(Stored dataset items)
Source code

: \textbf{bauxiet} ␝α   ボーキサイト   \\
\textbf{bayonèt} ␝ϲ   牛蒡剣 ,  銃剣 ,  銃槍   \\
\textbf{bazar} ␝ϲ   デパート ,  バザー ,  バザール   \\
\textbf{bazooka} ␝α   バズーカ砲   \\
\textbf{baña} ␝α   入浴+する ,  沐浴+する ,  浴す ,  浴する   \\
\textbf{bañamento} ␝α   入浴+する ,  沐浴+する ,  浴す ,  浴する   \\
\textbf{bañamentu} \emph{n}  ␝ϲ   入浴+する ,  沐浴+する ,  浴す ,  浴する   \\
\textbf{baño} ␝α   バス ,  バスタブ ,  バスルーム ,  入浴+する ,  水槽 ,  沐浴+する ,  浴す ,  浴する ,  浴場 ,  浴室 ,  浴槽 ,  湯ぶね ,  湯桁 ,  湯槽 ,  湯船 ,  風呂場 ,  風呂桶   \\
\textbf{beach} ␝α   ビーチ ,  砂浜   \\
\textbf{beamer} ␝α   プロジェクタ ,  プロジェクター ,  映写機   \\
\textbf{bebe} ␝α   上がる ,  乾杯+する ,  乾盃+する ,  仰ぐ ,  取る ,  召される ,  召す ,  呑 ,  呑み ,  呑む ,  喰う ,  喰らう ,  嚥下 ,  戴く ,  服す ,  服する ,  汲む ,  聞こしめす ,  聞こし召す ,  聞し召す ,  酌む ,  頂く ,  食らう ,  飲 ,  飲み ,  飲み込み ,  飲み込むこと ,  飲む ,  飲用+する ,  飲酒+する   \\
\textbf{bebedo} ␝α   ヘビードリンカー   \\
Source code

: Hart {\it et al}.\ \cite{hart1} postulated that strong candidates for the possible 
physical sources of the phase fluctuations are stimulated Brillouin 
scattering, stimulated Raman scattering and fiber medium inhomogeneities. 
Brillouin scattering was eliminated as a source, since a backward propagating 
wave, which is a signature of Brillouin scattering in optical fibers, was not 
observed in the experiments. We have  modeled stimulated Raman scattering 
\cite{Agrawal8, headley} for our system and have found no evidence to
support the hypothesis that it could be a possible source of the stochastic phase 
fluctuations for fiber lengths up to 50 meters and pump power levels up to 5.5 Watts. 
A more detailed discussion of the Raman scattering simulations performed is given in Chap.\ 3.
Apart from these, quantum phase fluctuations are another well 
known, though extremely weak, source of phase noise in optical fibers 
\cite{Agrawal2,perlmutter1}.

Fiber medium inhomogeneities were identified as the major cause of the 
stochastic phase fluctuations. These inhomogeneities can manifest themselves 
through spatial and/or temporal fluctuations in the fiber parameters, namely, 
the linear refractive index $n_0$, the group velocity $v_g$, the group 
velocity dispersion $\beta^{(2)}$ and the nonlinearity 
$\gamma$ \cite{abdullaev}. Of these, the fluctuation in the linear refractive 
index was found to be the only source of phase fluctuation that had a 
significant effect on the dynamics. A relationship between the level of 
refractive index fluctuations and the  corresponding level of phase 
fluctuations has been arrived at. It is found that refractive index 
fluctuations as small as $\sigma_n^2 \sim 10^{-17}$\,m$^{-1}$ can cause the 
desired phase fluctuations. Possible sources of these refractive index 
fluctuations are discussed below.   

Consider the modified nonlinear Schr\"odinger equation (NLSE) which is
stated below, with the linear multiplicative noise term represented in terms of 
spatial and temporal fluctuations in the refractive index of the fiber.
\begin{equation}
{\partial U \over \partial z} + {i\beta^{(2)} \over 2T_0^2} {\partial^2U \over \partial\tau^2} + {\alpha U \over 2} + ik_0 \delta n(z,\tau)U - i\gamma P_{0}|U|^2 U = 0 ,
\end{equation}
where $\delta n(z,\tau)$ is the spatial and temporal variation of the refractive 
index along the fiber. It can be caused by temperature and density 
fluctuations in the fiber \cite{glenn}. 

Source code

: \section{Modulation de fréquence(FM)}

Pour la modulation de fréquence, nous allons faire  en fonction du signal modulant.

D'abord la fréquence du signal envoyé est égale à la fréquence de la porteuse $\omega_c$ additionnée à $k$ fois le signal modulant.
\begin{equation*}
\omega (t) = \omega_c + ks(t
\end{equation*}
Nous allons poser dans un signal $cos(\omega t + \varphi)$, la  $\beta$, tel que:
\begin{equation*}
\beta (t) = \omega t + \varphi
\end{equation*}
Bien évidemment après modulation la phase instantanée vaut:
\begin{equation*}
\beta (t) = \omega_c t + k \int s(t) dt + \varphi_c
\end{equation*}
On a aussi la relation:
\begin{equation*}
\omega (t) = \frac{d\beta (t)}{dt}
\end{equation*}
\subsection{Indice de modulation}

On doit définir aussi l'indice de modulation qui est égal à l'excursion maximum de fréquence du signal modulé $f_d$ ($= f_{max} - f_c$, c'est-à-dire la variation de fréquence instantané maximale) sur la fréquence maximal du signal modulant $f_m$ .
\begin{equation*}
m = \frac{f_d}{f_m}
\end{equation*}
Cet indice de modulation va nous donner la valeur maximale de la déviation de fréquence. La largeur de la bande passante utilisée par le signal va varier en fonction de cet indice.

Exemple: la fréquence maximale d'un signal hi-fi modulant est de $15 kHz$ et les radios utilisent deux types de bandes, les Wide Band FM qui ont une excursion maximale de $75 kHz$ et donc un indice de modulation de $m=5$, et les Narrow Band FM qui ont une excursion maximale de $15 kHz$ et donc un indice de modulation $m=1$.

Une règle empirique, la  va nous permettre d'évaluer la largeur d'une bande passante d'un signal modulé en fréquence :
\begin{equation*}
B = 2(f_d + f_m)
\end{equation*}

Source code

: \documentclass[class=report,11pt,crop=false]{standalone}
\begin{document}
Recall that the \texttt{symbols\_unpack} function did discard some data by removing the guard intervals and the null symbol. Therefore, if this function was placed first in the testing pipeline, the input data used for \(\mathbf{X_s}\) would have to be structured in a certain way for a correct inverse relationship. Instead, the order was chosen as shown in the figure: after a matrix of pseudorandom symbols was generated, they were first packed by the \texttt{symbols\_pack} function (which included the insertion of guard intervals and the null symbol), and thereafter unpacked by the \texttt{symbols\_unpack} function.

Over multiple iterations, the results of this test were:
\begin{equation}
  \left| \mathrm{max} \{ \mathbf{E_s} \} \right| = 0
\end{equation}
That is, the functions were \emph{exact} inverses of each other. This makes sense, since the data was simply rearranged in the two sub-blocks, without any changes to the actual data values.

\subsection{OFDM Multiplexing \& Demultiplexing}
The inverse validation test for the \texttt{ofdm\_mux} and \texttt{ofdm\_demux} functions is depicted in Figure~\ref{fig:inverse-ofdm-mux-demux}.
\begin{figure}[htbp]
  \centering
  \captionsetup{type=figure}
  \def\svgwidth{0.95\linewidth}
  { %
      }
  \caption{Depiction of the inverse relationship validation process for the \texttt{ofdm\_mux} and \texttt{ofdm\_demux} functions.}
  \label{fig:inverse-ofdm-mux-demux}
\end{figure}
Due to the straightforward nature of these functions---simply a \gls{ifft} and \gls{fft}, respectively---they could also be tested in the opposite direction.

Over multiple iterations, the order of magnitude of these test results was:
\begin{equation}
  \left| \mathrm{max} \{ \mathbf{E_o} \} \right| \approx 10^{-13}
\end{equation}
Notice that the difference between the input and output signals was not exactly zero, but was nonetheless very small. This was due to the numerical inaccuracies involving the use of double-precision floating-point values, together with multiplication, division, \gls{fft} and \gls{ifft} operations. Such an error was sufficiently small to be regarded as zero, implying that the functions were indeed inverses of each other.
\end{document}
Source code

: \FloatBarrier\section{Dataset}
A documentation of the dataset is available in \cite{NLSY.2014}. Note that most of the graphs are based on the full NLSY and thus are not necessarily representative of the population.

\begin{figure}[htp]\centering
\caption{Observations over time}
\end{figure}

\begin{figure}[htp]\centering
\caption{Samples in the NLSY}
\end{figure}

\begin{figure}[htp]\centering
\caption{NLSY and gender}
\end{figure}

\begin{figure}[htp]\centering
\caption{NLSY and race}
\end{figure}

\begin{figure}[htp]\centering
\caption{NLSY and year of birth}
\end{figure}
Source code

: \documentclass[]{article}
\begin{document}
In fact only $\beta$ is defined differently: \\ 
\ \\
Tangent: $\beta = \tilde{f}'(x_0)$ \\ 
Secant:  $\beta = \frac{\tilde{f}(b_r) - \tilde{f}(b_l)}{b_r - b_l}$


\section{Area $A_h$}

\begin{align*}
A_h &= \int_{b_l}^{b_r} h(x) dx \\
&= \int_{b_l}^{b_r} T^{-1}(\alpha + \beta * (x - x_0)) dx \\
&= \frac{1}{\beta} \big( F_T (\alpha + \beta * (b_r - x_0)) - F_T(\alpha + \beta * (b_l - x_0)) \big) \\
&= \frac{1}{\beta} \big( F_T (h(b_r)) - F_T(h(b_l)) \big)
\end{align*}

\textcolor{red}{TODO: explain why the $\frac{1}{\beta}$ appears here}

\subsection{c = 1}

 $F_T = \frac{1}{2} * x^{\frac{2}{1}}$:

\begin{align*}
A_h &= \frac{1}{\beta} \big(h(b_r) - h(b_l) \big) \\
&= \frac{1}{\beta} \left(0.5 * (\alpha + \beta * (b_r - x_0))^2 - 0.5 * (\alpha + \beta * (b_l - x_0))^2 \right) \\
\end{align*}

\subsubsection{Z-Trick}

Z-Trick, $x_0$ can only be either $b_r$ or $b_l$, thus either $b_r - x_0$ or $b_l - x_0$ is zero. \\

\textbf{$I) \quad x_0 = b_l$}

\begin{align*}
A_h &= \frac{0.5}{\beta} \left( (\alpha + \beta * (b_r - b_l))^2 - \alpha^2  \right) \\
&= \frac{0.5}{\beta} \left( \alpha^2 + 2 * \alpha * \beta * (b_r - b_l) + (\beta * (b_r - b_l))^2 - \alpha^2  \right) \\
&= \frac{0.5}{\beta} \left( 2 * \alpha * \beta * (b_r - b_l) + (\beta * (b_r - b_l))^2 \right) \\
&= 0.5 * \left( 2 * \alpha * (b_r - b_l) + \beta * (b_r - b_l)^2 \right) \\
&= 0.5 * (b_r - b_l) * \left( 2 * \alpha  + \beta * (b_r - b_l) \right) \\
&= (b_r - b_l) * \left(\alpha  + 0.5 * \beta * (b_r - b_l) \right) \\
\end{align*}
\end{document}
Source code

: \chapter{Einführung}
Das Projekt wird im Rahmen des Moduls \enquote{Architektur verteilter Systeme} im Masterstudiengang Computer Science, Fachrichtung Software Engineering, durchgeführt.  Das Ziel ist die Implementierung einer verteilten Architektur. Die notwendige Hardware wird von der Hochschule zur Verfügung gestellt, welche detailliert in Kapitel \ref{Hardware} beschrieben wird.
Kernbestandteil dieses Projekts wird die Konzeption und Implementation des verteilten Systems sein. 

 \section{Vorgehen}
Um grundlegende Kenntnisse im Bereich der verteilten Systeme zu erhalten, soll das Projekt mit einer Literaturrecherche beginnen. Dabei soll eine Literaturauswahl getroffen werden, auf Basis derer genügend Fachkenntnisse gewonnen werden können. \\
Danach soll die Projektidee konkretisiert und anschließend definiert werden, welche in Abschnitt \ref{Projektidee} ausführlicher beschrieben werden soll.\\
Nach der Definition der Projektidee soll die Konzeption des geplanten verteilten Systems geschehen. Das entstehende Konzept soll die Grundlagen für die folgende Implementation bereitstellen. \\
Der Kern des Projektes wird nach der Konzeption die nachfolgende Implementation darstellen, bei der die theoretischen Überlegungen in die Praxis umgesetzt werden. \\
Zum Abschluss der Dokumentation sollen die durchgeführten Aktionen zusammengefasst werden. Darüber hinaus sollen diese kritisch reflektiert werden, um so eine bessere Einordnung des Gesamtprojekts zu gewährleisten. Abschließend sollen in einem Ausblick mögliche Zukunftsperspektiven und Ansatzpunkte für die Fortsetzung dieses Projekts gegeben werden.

- [DIRECTIONS FOR THIS TASK] Display each line of the data where "temporal" occurs.

- [RESPONSE]
through spatial and/or temporal fluctuations in the fiber parameters, namely, 
spatial and temporal fluctuations in the refractive index of the fiber.
where $\delta n(z,\tau)$ is the spatial and temporal variation of the refractive 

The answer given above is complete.